To run the notebooks, you will need to go through the following steps (see subsections below for more details on each step):
From the command line, run the following command:
git clone https://github.com/informatics-lab/ukrse_2022_mlops_walkthrough.git
then navigate to the root directory of your local copy of the repository
First install anaconda or miniconda if you do not already have them installed. Follow the instruction on the conda website to do this.
Once you have installed conda (via anaconda or miniconda), you then need to set up the relevant conda environments on your machine. For this walkthrough we have several different conda environments, representing good practice to create separate environments for different stages and tasks in a typical machine learning learning project or pipeline.
You can create the environment it describes with the following command:
conda env create --file requirements.yml
The following environments should be installed for this walkthrough:
requirements_data_prep.yml
requirements_model_development.yml
requirements_model_evaluation.yml
The data used in this walkthrough as an archive on Zenodo. Unfortunately you can't easily just download all the files in a Zenodo record, so you will need to download each. This can be done with the wget commands listed below. It is recommended that these be placed in a directory in ~/data/ukrse2022.

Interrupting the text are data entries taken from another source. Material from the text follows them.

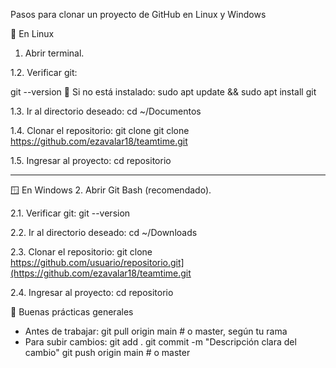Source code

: Pasos para clonar un proyecto de GitHub en Linux y Windows

🐧 En Linux

1. Abrir terminal.
   
1.2. Verificar git:

   git --version
   Si no está instalado:
   sudo apt update && sudo apt install git
   
1.3. Ir al directorio deseado:
   cd ~/Documentos
   
1.4. Clonar el repositorio:
   git clone git clone https://github.com/ezavalar18/teamtime.git
   
1.5. Ingresar al proyecto:
   cd repositorio
   
--------------------------------------------
   
🪟 En Windows
2. Abrir Git Bash (recomendado).
   
2.1. Verificar git:
   git --version
   
2.2. Ir al directorio deseado:
   cd ~/Downloads
   
2.3. Clonar el repositorio:
   git clone https://github.com/usuario/repositorio.git](https://github.com/ezavalar18/teamtime.git
   
2.4. Ingresar al proyecto:
   cd repositorio
   
🧠 Buenas prácticas generales
- Antes de trabajar:
  git pull origin main  # o master, según tu rama
- Para subir cambios:
  git add .
  git commit -m "Descripción clara del cambio"
  git push origin main  # o master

wget https://zenodo.org/record/6966937/files/2021_met_office_aviation_rotors.csv -P ~/data/ukrse2022/
wget https://zenodo.org/record/7022648/files/2021_met_office_aviation_rotors_preprocessed.csv -P ~/data/ukrse2022/
wget https://raw.githubusercontent.com/informatics-lab/ukrse_2022_mlops_walkthrough/main/rotors_catalog.yml -P ~/data/ukrse2022/
wget https://zenodo.org/record/7022648/files/era5_mslp_UK_2017_2020.nc -P ~/data/ukrse2022/
Navigate to the repository root, if you are not already there. Activate one of the conda environments, for example
conda activate ukrse2022_mlops_data_prep
Then run jupyter lab with the following command
jupyter lab
The Jupyter Lab interface will pop up in your default browser.